Welcome to Graham County, North Carolina!Graham County was formed January 30, 1872, from the northeastern part of Cherokee County. It was named for William A. Graham, United States Senator from North Carolina (1840–1843) and Governor of North Carolina (1845–1849).
The terrain of our beautiful county is mountainous, with elevations ranging from 1,177 feet to 5,560 feet above sea level. Two-thirds of the county is the Nantahala National Forest.
Graham County is home to three fresh water lakes: Fontana Lake, Lake Santeetlah and Cheoah Lake, offering numerous opportunities for fishing and water sports.
The Appalachian Trail winds through Graham County, offering superb hiking opportunities.
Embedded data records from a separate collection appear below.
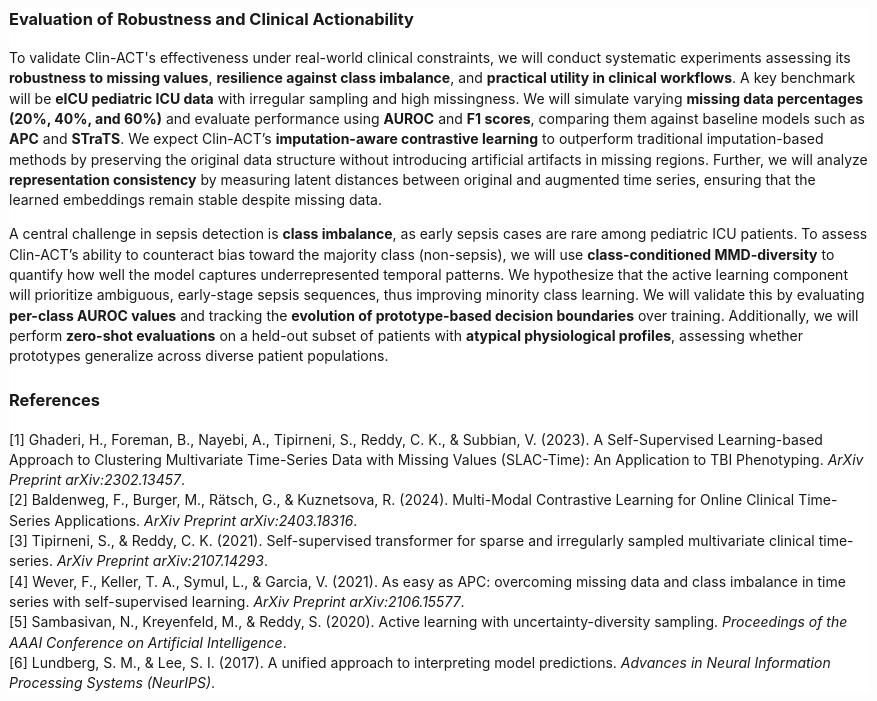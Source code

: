 ### Evaluation of Robustness and Clinical Actionability  

To validate Clin-ACT's effectiveness under real-world clinical constraints, we will conduct systematic experiments assessing its **robustness to missing values**, **resilience against class imbalance**, and **practical utility in clinical workflows**. A key benchmark will be **eICU pediatric ICU data** with irregular sampling and high missingness. We will simulate varying **missing data percentages (20%, 40%, and 60%)** and evaluate performance using **AUROC** and **F1 scores**, comparing them against baseline models such as **APC** and **STraTS**. We expect Clin-ACT’s **imputation-aware contrastive learning** to outperform traditional imputation-based methods by preserving the original data structure without introducing artificial artifacts in missing regions. Further, we will analyze **representation consistency** by measuring latent distances between original and augmented time series, ensuring that the learned embeddings remain stable despite missing data.  

A central challenge in sepsis detection is **class imbalance**, as early sepsis cases are rare among pediatric ICU patients. To assess Clin-ACT’s ability to counteract bias toward the majority class (non-sepsis), we will use **class-conditioned MMD-diversity** to quantify how well the model captures underrepresented temporal patterns. We hypothesize that the active learning component will prioritize ambiguous, early-stage sepsis sequences, thus improving minority class learning. We will validate this by evaluating **per-class AUROC values** and tracking the **evolution of prototype-based decision boundaries** over training. Additionally, we will perform **zero-shot evaluations** on a held-out subset of patients with **atypical physiological profiles**, assessing whether prototypes generalize across diverse patient populations.

### References

[1] Ghaderi, H., Foreman, B., Nayebi, A., Tipirneni, S., Reddy, C. K., & Subbian, V. (2023). A Self-Supervised Learning-based Approach to Clustering Multivariate Time-Series Data with Missing Values (SLAC-Time): An Application to TBI Phenotyping. *ArXiv Preprint arXiv:2302.13457*.  
[2] Baldenweg, F., Burger, M., Rätsch, G., & Kuznetsova, R. (2024). Multi-Modal Contrastive Learning for Online Clinical Time-Series Applications. *ArXiv Preprint arXiv:2403.18316*.  
[3] Tipirneni, S., & Reddy, C. K. (2021). Self-supervised transformer for sparse and irregularly sampled multivariate clinical time-series. *ArXiv Preprint arXiv:2107.14293*.  
[4] Wever, F., Keller, T. A., Symul, L., & Garcia, V. (2021). As easy as APC: overcoming missing data and class imbalance in time series with self-supervised learning. *ArXiv Preprint arXiv:2106.15577*.  
[5] Sambasivan, N., Kreyenfeld, M., & Reddy, S. (2020). Active learning with uncertainty-diversity sampling. *Proceedings of the AAAI Conference on Artificial Intelligence*.  
[6] Lundberg, S. M., & Lee, S. I. (2017). A unified approach to interpreting model predictions. *Advances in Neural Information Processing Systems (NeurIPS)*.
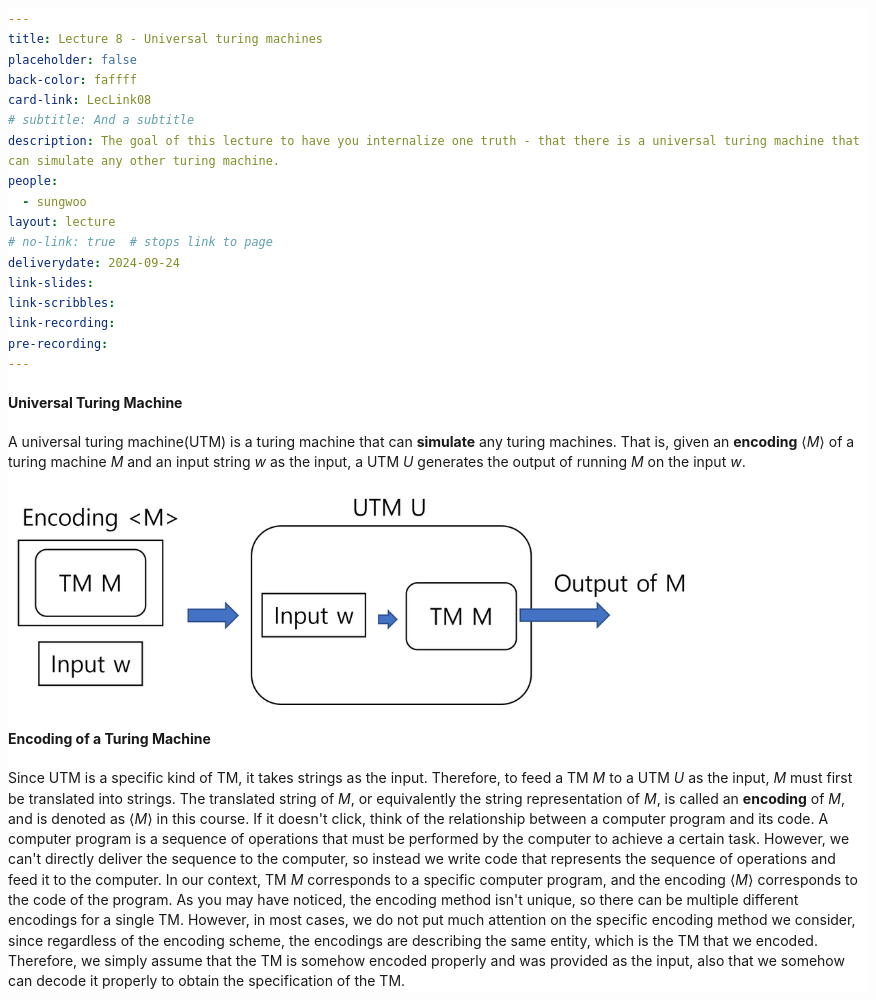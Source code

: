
```yaml
---
title: Lecture 8 - Universal turing machines
placeholder: false
back-color: faffff
card-link: LecLink08
# subtitle: And a subtitle
description: The goal of this lecture to have you internalize one truth - that there is a universal turing machine that can simulate any other turing machine. 
people:
  - sungwoo
layout: lecture
# no-link: true  # stops link to page 
deliverydate: 2024-09-24
link-slides: 
link-scribbles: 
link-recording: 
pre-recording: 
---
```


<h4>Universal Turing Machine</h4>

A universal turing machine(UTM) is a turing machine that can **simulate** any turing machines. 
That is, given an **encoding** $\langle M\rangle$ of a turing machine $M$ and an input string $w$ as the input, a UTM $U$ generates the output of running $M$ on the input $w$. 

<img src="/img/lectures/Lec9/lec9_UTM.png" alt="UTM" style="width: 700px;">

<h4>Encoding of a Turing Machine</h4>

Since UTM is a specific kind of TM, it takes strings as the input. Therefore, to feed a TM $M$ to a UTM $U$ as the input, $M$ must first be translated into strings. 
The translated string of $M$, or equivalently the string representation of $M$, is called an **encoding** of $M$, and is denoted as $\langle M \rangle$ in this course. 
If it doesn't click, think of the relationship between a computer program and its code. A computer program is a sequence of operations that must be performed by the computer to achieve a certain task. 
However, we can't directly deliver the sequence to the computer, so instead we write code that represents the sequence of operations and feed it to the computer. 
In our context, TM $M$ corresponds to a specific computer program, and the encoding $\langle M \rangle$ corresponds to the code of the program. 
As you may have noticed, the encoding method isn't unique, so there can be multiple different encodings for a single TM. 
However, in most cases, we do not put much attention on the specific encoding method we consider, since regardless of the encoding scheme, the encodings are describing the same entity, which is the TM that we encoded. 
Therefore, we simply assume that the TM is somehow encoded properly and was provided as the input, also that we somehow can decode it properly to obtain the specification of the TM.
For the rafting and kayaking enthusiast, the Cheoah River is noted for its Class IV and Class V whitewater rapids. The river is used for whitewater rafting about 17 days per year, based on a water-release schedule from Santeetlah Dam. .
Joyce Kilmer Memorial Forest, a rare example of an old growth cove hardwood forest, is located in northwestern Graham County. Joyce Kilmer Memorial Forest is part of the Joyce Kilmer-Slickrock Wilderness area.
Our county has three of the best motorcycle/sportscar touring roads in America. The Tail of the Dragon (US 129) will challenge even the best riders/drivers with its 318 curves in 11 miles. The 50 mile-long Cherohala Skyway offers breathtaking views of Joyce Kilmer and the Cherokee National Forest from mile-high vistas. Moonshiner 28 skirts Cheoah and Fontana Lakes with challenging twists and turns.
Parts of the Qualla Boundary, also known as the Eastern Cherokee Indian Reservation, are located in Graham County. These sections of the Qualla Boundary are non-contiguous from the primary part of the Qualla Boundary located in Swain, Jackson, Cherokee and Haywood counties. The Cherokees who live in Graham County form the Snowbird Cherokee community.